By ELLEN ELIZABETH HUNTER

 

 

Published by: Magnolia Mysteries

 

All rights reserved, including the right of reproduction in whole or in part in any form.

 

This is a work of fiction.

 

Copyright 2004 by Ellen Elizabeth Hunter

 

Cover and book design by Tim Doby

 

Books by Ellen Elizabeth Hunter

 

Magnolia Mysteries series:

 

Murder on the Ghost Walk

Murder on the Candlelight Tour

Murder at the Azalea Festival

Murder at Wrightsville Beach

Murder on the ICW

Murder on the Cape Fear

Christmas Wedding

Murder at the Bellamy Mansion

Murder at the Holiday Flotilla

 

 

Stand-alone suspense novels:

 

Lady Justice

Dead Ringer

 

 

www.ellenhunter.com

 

 

 

 

 

 

 

1

 

"Ashley, where have you been?" Jon Campbell asked. "I can't believe you haven't heard that three bodies washed ashore at Fort Fisher! The first was on Sunday, another on Monday, then the third yesterday."

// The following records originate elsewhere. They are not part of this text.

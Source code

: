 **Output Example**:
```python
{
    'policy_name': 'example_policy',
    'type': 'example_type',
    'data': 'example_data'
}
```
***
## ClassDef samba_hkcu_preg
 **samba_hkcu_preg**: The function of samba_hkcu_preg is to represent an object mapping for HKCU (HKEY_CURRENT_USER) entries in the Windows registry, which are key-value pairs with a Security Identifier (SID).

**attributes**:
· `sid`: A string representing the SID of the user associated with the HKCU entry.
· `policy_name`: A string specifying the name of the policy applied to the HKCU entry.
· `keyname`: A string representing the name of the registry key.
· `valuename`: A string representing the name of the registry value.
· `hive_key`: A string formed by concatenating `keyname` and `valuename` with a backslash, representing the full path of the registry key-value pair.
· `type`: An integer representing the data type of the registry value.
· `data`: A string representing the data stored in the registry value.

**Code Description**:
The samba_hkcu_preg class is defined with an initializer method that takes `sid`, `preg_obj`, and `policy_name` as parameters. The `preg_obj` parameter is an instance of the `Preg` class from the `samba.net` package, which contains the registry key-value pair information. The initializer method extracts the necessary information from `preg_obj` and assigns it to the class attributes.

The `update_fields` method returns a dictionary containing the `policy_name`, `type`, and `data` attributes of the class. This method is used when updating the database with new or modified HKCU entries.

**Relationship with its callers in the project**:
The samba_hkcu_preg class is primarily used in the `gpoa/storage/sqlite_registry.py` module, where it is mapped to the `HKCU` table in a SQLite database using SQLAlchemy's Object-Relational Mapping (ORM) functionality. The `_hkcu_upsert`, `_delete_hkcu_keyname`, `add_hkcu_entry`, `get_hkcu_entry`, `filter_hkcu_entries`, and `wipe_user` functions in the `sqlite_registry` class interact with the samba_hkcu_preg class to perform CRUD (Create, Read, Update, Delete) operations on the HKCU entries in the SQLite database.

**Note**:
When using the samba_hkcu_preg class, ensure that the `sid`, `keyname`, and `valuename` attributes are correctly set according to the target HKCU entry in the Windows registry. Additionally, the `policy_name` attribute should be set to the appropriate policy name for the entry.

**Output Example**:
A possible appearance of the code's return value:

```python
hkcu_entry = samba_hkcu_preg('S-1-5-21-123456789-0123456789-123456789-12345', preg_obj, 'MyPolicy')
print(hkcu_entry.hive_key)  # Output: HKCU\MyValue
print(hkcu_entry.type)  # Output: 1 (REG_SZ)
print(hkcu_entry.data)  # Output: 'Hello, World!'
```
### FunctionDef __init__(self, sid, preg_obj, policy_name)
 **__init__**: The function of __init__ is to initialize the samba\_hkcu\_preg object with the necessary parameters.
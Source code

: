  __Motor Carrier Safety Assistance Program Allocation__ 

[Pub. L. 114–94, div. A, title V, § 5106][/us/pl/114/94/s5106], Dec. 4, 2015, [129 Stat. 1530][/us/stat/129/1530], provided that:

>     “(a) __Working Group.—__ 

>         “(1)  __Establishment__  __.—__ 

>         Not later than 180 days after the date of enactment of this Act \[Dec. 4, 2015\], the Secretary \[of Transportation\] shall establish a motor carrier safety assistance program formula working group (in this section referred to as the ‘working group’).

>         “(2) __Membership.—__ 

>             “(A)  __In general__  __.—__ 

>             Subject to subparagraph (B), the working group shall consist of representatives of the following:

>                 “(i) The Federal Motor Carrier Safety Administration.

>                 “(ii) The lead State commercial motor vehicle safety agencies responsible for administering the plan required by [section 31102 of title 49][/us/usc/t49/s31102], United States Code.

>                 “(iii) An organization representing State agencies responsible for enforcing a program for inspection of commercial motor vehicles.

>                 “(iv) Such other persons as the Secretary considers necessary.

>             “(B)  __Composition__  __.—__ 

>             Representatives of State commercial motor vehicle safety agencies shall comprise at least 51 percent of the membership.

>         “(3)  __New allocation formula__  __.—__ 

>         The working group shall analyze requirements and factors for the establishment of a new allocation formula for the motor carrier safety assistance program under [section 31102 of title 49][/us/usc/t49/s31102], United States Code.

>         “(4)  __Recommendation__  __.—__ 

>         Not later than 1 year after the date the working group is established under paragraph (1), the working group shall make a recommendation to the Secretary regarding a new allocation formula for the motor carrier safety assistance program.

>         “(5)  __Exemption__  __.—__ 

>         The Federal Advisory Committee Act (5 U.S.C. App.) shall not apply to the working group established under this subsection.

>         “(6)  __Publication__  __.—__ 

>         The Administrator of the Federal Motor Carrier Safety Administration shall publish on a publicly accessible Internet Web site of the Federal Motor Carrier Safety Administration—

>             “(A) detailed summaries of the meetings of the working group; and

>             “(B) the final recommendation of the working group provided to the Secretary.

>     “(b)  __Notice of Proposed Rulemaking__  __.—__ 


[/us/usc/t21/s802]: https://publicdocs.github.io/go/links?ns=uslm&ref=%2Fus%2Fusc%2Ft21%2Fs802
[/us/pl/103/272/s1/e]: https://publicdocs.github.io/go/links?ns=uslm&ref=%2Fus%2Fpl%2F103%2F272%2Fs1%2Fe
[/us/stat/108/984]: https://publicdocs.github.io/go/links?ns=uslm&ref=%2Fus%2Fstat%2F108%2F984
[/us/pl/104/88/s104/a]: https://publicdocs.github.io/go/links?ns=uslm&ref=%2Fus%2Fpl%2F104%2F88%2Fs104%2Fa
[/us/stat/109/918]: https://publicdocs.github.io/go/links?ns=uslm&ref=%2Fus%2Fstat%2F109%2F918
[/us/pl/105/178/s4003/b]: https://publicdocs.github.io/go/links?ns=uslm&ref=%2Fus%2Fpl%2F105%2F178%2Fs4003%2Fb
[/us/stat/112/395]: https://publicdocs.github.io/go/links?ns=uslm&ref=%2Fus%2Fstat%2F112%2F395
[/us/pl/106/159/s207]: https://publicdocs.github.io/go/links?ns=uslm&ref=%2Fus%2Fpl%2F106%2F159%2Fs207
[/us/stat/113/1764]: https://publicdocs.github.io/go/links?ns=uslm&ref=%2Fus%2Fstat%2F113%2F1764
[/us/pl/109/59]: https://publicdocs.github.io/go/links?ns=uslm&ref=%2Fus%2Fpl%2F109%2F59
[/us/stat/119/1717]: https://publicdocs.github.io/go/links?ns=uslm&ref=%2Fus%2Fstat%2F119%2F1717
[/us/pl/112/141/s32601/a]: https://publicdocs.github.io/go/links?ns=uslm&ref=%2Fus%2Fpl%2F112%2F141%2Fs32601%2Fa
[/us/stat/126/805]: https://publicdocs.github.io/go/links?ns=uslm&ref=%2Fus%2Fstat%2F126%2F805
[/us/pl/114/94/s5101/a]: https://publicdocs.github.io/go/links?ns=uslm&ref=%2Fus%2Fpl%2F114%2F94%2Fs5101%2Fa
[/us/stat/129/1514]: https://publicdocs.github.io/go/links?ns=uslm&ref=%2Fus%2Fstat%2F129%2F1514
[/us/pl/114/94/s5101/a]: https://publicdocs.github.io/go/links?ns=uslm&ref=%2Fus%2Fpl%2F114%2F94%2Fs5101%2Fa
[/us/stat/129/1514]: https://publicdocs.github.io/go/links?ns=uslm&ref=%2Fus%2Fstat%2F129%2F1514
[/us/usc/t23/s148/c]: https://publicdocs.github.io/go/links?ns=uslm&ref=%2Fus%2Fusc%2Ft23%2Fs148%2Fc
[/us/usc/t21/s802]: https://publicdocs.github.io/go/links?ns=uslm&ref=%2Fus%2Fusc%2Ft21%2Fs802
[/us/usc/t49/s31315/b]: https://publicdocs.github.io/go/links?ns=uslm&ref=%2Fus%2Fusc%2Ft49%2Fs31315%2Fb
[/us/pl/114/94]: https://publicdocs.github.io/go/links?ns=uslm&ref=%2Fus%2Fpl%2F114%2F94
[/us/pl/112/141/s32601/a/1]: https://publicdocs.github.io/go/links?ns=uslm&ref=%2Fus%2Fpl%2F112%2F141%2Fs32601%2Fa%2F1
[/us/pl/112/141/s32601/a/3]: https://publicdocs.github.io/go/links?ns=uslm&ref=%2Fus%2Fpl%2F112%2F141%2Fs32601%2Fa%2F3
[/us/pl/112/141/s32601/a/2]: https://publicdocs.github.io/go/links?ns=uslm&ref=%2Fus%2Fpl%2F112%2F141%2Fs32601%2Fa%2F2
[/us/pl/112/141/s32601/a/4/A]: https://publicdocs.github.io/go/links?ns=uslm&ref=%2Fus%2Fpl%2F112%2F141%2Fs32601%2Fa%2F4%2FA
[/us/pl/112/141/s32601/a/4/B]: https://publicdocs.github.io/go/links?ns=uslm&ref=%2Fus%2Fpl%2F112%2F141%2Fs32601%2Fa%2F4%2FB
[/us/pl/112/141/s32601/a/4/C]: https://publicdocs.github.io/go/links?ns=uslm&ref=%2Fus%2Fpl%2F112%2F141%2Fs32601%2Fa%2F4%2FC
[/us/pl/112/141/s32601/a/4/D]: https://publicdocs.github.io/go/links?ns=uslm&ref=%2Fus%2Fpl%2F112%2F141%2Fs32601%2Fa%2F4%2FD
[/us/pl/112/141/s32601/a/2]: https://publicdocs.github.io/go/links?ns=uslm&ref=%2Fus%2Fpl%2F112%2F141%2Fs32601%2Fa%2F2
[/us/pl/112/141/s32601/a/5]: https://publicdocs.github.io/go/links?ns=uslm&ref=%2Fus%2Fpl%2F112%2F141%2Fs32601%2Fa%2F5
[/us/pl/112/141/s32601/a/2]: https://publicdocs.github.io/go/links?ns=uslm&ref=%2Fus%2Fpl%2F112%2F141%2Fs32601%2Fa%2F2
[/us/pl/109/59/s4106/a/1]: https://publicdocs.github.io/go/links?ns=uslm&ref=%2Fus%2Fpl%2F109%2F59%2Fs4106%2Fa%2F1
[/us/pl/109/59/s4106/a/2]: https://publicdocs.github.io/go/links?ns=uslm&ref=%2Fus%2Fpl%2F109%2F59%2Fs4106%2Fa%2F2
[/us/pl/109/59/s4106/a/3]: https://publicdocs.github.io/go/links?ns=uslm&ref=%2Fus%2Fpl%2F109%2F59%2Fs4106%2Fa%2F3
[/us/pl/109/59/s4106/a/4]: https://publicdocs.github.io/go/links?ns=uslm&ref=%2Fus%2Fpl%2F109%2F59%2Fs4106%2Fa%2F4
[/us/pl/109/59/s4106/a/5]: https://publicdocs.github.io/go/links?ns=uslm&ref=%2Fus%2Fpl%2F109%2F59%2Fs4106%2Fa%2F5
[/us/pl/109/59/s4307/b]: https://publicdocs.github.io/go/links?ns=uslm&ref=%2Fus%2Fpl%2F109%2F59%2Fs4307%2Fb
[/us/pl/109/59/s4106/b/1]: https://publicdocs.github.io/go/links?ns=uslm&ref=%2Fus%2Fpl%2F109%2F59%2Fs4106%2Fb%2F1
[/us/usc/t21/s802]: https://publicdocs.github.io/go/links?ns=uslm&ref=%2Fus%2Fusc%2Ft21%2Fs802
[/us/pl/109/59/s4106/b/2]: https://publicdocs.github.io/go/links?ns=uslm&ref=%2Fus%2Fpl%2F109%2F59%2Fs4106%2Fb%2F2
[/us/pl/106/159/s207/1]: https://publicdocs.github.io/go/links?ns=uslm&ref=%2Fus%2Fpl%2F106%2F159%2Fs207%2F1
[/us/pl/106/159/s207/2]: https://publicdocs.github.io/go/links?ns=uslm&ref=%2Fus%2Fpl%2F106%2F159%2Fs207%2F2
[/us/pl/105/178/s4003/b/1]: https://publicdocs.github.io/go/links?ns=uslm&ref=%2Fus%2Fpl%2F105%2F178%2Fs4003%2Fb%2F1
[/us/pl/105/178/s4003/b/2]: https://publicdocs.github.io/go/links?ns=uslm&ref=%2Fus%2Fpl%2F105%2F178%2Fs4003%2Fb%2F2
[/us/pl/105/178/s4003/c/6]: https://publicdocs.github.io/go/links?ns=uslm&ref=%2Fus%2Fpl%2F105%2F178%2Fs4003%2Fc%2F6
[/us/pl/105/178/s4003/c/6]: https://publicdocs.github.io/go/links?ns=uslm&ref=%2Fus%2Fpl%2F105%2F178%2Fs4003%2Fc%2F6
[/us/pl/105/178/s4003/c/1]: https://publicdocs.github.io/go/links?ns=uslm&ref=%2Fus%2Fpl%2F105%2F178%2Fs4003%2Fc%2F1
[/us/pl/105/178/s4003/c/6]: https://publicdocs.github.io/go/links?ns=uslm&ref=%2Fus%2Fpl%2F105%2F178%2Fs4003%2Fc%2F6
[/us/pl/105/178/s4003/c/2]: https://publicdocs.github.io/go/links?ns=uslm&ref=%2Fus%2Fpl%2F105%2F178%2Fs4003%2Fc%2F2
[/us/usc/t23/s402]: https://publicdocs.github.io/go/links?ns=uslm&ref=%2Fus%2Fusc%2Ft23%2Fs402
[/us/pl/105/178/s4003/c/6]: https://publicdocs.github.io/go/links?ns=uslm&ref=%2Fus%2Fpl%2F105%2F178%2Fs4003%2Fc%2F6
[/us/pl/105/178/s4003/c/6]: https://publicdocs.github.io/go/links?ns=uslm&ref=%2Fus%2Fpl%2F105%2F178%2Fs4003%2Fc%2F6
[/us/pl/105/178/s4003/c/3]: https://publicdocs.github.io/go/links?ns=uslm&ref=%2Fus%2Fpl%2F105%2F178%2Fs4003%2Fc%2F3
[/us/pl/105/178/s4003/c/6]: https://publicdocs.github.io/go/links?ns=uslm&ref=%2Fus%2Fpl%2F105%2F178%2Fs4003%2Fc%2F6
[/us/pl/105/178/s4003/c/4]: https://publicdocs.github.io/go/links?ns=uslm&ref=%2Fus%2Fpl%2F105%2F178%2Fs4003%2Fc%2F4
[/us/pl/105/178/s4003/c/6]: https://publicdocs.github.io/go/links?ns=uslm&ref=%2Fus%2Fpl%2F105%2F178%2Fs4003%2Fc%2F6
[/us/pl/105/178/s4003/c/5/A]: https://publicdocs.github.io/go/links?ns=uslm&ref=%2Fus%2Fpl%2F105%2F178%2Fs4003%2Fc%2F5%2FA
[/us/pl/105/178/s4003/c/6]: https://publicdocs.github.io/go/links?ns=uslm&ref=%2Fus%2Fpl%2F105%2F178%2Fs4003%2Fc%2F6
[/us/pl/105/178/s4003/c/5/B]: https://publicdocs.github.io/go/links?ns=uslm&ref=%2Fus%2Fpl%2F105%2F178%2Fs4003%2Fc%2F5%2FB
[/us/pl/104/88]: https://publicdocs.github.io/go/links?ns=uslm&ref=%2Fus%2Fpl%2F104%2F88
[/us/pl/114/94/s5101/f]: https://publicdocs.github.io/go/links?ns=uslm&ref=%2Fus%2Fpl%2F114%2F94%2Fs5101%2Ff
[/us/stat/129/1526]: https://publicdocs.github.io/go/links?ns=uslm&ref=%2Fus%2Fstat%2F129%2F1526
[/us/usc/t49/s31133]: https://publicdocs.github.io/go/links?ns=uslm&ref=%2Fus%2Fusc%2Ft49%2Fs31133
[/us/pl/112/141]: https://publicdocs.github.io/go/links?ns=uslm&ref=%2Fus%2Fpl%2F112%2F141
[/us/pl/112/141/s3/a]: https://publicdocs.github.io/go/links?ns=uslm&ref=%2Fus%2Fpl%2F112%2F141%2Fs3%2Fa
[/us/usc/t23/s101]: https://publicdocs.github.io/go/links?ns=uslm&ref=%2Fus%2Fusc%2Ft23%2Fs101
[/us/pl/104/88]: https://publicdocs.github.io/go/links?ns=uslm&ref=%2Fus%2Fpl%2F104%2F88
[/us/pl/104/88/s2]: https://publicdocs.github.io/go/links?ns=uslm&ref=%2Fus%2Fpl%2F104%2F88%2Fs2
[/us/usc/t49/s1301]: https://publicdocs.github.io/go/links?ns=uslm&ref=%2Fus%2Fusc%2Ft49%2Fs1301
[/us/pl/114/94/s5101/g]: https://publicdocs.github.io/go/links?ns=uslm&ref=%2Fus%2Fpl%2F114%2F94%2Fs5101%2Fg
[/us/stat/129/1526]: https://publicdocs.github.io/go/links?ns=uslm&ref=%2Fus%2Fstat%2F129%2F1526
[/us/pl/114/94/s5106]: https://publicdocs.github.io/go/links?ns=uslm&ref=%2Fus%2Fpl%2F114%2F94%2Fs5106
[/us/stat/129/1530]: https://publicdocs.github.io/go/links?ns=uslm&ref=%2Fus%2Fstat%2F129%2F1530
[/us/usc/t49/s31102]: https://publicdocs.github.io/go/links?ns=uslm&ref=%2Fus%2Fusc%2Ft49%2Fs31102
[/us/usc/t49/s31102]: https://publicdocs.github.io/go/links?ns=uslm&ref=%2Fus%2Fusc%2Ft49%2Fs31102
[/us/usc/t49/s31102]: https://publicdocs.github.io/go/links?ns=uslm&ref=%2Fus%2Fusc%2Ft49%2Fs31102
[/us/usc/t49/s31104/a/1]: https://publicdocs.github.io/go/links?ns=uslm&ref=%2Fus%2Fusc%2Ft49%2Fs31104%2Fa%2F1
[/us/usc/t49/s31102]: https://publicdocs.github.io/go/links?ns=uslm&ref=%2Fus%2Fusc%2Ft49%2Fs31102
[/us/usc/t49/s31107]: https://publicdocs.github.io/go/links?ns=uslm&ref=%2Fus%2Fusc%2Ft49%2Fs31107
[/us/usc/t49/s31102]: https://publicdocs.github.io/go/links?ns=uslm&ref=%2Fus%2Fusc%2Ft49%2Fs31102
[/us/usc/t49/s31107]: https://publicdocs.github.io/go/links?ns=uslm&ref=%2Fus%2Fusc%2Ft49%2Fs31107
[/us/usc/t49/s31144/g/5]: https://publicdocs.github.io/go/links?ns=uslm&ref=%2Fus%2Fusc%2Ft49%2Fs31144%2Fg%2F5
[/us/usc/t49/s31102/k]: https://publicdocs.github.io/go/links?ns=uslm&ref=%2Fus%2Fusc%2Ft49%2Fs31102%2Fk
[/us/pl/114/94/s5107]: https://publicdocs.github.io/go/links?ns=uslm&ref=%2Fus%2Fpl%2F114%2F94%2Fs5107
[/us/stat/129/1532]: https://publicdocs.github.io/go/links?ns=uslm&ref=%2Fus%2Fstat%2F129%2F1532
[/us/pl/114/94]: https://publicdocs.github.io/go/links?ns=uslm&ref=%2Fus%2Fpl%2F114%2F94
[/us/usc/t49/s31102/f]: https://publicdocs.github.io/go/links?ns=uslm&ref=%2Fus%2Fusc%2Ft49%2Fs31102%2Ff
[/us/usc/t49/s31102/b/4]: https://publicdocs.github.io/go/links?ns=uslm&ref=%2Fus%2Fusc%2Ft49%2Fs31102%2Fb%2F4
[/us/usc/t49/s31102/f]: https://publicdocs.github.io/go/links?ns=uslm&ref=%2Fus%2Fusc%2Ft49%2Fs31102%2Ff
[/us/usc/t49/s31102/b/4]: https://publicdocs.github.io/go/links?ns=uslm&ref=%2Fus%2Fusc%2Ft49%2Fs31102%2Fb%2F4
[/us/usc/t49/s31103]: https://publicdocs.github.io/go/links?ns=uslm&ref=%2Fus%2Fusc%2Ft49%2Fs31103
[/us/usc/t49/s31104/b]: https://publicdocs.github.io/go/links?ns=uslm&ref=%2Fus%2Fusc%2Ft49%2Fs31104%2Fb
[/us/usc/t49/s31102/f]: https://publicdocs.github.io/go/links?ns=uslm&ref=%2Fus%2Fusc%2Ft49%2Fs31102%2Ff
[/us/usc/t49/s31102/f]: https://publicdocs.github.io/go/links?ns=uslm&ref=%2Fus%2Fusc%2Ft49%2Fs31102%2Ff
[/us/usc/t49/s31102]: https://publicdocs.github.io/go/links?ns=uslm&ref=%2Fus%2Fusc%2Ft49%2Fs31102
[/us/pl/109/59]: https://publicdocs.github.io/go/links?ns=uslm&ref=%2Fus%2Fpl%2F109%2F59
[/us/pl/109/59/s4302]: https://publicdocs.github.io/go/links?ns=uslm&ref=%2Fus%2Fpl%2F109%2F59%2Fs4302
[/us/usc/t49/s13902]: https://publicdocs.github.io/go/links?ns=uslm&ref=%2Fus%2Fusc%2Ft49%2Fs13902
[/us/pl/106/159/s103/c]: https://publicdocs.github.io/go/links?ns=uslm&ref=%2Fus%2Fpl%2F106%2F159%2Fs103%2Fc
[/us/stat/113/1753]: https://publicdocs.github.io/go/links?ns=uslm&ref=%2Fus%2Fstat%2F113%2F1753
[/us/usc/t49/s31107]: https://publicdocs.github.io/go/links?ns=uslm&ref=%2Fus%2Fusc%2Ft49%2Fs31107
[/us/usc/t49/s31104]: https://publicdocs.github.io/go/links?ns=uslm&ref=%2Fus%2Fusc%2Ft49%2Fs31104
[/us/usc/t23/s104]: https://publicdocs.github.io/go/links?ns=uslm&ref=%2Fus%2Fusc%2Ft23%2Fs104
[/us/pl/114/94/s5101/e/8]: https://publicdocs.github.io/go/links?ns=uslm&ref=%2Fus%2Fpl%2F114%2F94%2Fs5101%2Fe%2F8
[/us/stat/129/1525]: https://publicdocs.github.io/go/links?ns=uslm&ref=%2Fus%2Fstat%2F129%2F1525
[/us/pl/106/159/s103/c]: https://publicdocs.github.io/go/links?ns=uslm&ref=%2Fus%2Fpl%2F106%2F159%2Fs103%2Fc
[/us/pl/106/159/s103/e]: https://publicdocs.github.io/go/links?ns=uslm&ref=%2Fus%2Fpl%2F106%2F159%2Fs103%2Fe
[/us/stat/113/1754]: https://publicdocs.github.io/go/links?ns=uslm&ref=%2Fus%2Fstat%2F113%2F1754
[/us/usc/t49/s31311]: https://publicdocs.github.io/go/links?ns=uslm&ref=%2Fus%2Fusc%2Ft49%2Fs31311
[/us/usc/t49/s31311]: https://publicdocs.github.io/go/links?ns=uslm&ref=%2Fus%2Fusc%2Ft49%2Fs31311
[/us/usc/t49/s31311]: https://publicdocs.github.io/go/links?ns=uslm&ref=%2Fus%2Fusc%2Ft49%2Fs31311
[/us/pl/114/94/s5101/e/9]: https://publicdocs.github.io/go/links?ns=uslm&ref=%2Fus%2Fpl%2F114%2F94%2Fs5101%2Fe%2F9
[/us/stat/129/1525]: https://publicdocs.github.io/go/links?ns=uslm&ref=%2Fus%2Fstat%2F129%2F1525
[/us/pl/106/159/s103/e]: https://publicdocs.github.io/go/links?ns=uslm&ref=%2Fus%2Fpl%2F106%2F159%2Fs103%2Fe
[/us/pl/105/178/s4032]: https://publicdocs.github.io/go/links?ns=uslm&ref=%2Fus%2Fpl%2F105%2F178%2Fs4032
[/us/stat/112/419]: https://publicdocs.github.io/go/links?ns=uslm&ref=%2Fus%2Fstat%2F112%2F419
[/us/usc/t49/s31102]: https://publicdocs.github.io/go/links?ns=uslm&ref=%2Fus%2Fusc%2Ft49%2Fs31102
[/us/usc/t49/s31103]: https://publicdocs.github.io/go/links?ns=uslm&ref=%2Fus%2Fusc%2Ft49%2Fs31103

On the Wednesday of Azalea Festival week, Jon and I were driving south on River Road. Jon is an architect. I'm Ashley Wilkes, historic preservationist. We work together restoring old houses and were on our way to inspect Moon Gate, a crumbling Greek Revival mansion with a mysterious past.

"I've been busy," I said in my defense. "Interviewing clients, evaluating properties. I'm not a news junkie!"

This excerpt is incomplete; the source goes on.